THE voltage fluctuation, caused by lightning, lasted barely 0.1 second, but this seemingly minor occurrence ended up paralysing trading on the Singapore Exchange (SGX) for more than three hours on Wednesday.
After the power fluctuation, SGX's backup - the uninterruptible power supply (UPS) systems - should have kicked in but malfunctioned, leaving its own officials puzzled.
The regulator is not amused. A spokesman for the Monetary Authority of Singapore (MAS) said yesterday that it takes a "serious view of the trading halt".
"We have instructed SGX to take immediate remedial action to prevent a recurrence. MAS has also instructed SGX to conduct a thorough investigation to find out the root cause of the outage and submit its investigation findings to MAS. MAS will not hesitate to take appropriate regulatory and supervisory actions against SGX should lapses be uncovered in the investigations."
An SP PowerGrid spokesman said there was no disruption in electricity supply to its customers. In fact, most of them were not affected by the voltage fluctuation at all.
"For the handful of customers with sensitive equipment, and hence more susceptible, it is industry practice to have protection systems against voltage fluctuations," the spokesman said.
But both SGX's protection systems to its main data centre malfunctioned at 2.18 pm on Wednesday, halting trading for three hours. Trading was back to normal yesterday.
SGX president Muthukrishnan Ramaswami said at a briefing yesterday that this was the first time its UPS systems, designed to provide four layers of protection against supply disruptions, malfunctioned. "It sounds ridiculous to have a backup of a backup of a backup that fails... It's not normal," he said. "UPS systems are designed to withstand power fluctuations, which are normal. But the component that was supposed to withstand it failed."
He added: "We have yet to get to the root cause of why the UPS malfunction happened."

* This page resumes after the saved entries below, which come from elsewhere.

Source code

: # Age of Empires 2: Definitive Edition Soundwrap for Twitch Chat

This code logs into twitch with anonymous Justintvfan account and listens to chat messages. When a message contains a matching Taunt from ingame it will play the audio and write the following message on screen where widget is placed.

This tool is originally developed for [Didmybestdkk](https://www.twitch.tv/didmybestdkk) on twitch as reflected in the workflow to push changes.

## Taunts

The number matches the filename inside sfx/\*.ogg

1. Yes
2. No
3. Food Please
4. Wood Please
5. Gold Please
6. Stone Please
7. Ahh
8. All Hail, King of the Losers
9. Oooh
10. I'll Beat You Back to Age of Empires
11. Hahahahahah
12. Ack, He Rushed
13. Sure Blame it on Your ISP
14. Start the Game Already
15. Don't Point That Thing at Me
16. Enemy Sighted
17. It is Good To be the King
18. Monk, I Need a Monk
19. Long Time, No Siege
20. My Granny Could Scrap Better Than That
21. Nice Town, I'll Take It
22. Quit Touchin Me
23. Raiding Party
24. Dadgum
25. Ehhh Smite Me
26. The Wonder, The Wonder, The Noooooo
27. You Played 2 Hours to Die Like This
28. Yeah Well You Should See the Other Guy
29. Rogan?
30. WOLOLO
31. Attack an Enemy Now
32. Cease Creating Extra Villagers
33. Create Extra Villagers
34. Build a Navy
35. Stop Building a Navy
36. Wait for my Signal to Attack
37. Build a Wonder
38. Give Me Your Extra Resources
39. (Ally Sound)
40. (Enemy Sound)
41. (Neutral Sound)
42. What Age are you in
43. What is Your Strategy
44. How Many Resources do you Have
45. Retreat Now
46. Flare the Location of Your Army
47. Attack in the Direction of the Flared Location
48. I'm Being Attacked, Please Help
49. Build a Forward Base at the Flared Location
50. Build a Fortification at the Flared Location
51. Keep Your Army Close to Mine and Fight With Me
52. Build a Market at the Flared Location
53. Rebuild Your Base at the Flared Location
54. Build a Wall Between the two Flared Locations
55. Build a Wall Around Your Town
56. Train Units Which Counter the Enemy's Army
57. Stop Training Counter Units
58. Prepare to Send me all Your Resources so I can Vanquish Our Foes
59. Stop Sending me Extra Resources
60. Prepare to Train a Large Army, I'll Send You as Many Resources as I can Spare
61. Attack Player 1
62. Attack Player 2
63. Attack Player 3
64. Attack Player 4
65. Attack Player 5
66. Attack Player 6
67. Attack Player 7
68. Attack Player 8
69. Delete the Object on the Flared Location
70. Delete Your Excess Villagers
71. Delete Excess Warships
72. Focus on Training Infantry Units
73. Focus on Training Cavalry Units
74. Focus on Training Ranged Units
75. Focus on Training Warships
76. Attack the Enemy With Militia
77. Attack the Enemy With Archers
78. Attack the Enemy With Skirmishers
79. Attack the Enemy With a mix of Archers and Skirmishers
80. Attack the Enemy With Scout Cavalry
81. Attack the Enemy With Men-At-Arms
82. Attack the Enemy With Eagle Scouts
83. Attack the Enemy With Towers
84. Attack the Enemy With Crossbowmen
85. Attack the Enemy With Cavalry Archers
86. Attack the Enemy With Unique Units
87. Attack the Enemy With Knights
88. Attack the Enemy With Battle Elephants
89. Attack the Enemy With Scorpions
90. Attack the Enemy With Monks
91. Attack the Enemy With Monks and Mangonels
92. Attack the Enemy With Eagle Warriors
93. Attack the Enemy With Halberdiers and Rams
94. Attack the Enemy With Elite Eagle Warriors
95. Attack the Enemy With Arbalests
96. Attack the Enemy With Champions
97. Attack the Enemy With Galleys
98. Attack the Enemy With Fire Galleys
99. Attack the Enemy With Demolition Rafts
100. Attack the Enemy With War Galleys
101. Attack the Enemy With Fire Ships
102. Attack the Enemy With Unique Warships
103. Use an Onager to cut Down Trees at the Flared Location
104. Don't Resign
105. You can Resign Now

SGX said fluctuation in power supply affected its primary data centre. Then the backup internal power source also malfunctioned. It was reluctant to rely solely on the secondary data centre, in case it was not properly synchronised with the primary one. It chose, instead, to reboot both trading engines.
"If we had this (problem) again, then we will ensure the data centre that goes down will stay dead, and the switch-over to the secondary data centre will happen quicker in terms of recovery," said Mr Ramaswami.